**Task to complete**
The finished copy should match every record exactly and contain no pictures.

[Start of Attachment]

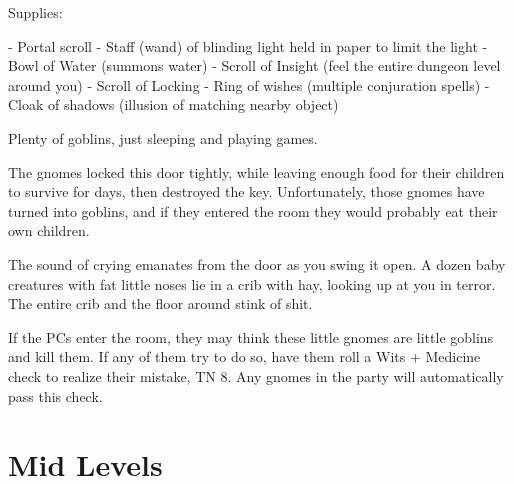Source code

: \begin{multicols}{2}
Supplies:

- Portal scroll
- Staff (wand) of blinding light held in paper to limit the light
- Bowl of Water (summons water)
- Scroll of Insight (feel the entire dungeon level around you)
- Scroll of Locking
- Ring of wishes (multiple conjuration spells)
- Cloak of shadows (illusion of matching nearby object)

\goblinnuramancer

\goblin


Plenty of goblins, just sleeping and playing games.

\goblin


\begin{exampletext}

	The gnomes locked this door tightly, while leaving enough food for their children to survive for days, then destroyed the key.
	Unfortunately, those gnomes have turned into goblins, and if they entered the room they would probably eat their own children.

\end{exampletext}

\begin{boxtext}

	The sound of crying emanates from the door as you swing it open.
	A dozen baby creatures with fat little noses lie in a crib with hay, looking up at you in terror.
	The entire crib and the floor around stink of shit.

\end{boxtext}

If the PCs enter the room, they may think these little gnomes are little goblins and kill them.
If any of them try to do so, have them roll a Wits + Medicine check to realize their mistake, TN 8.
Any gnomes in the party will automatically pass this check.

\end{multicols}


\label{laddertop}

\section{Mid Levels}

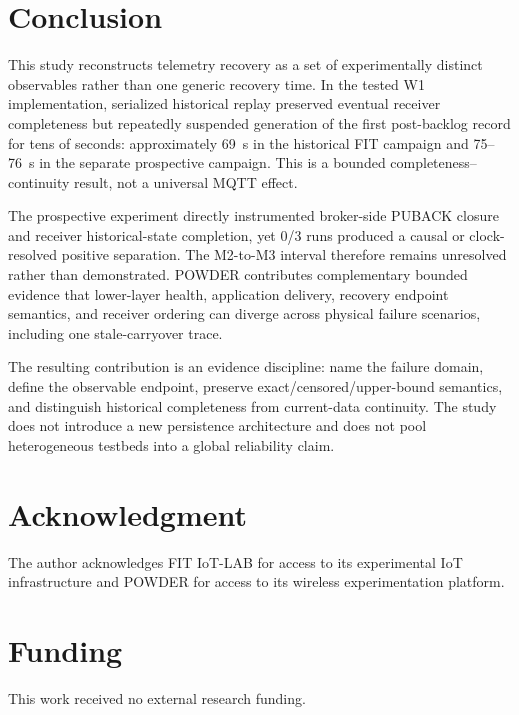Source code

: \documentclass[journal]{IEEEtran}
\begin{document}
\section{Conclusion}
\label{sec:conclusion}

This study reconstructs telemetry recovery as a set of experimentally distinct observables rather than one generic recovery time. In the tested W1 implementation, serialized historical replay preserved eventual receiver completeness but repeatedly suspended generation of the first post-backlog record for tens of seconds: approximately 69~s in the historical FIT campaign and 75--76~s in the separate prospective campaign. This is a bounded completeness--continuity result, not a universal MQTT effect.

The prospective experiment directly instrumented broker-side PUBACK closure and receiver historical-state completion, yet 0/3 runs produced a causal or clock-resolved positive separation. The M2-to-M3 interval therefore remains unresolved rather than demonstrated. POWDER contributes complementary bounded evidence that lower-layer health, application delivery, recovery endpoint semantics, and receiver ordering can diverge across physical failure scenarios, including one stale-carryover trace.

The resulting contribution is an evidence discipline: name the failure domain, define the observable endpoint, preserve exact/censored/upper-bound semantics, and distinguish historical completeness from current-data continuity. The study does not introduce a new persistence architecture and does not pool heterogeneous testbeds into a global reliability claim.

\section*{Acknowledgment}
The author acknowledges FIT IoT-LAB for access to its experimental IoT infrastructure and POWDER for access to its wireless experimentation platform.

\section*{Funding}
This work received no external research funding.
\end{document}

[End of Attachment]

**Output**
Source code

: \begin{multicols}{2}
Supplies:

- Portal scroll
- Staff (wand) of blinding light held in paper to limit the light
- Bowl of Water (summons water)
- Scroll of Insight (feel the entire dungeon level around you)
- Scroll of Locking
- Ring of wishes (multiple conjuration spells)
- Cloak of shadows (illusion of matching nearby object)

\goblinnuramancer

\goblin


Plenty of goblins, just sleeping and playing games.

\goblin


\begin{exampletext}

	The gnomes locked this door tightly, while leaving enough food for their children to survive for days, then destroyed the key.
	Unfortunately, those gnomes have turned into goblins, and if they entered the room they would probably eat their own children.

\end{exampletext}

\begin{boxtext}

	The sound of crying emanates from the door as you swing it open.
	A dozen baby creatures with fat little noses lie in a crib with hay, looking up at you in terror.
	The entire crib and the floor around stink of shit.

\end{boxtext}

If the PCs enter the room, they may think these little gnomes are little goblins and kill them.
If any of them try to do so, have them roll a Wits + Medicine check to realize their mistake, TN 8.
Any gnomes in the party will automatically pass this check.

\end{multicols}


\label{laddertop}

\section{Mid Levels}

Source code

: \documentclass[journal]{IEEEtran}
\begin{document}
\section{Conclusion}
\label{sec:conclusion}

This study reconstructs telemetry recovery as a set of experimentally distinct observables rather than one generic recovery time. In the tested W1 implementation, serialized historical replay preserved eventual receiver completeness but repeatedly suspended generation of the first post-backlog record for tens of seconds: approximately 69~s in the historical FIT campaign and 75--76~s in the separate prospective campaign. This is a bounded completeness--continuity result, not a universal MQTT effect.

The prospective experiment directly instrumented broker-side PUBACK closure and receiver historical-state completion, yet 0/3 runs produced a causal or clock-resolved positive separation. The M2-to-M3 interval therefore remains unresolved rather than demonstrated. POWDER contributes complementary bounded evidence that lower-layer health, application delivery, recovery endpoint semantics, and receiver ordering can diverge across physical failure scenarios, including one stale-carryover trace.

The resulting contribution is an evidence discipline: name the failure domain, define the observable endpoint, preserve exact/censored/upper-bound semantics, and distinguish historical completeness from current-data continuity. The study does not introduce a new persistence architecture and does not pool heterogeneous testbeds into a global reliability claim.

\section*{Acknowledgment}
The author acknowledges FIT IoT-LAB for access to its experimental IoT infrastructure and POWDER for access to its wireless experimentation platform.

\section*{Funding}
This work received no external research funding.
\end{document}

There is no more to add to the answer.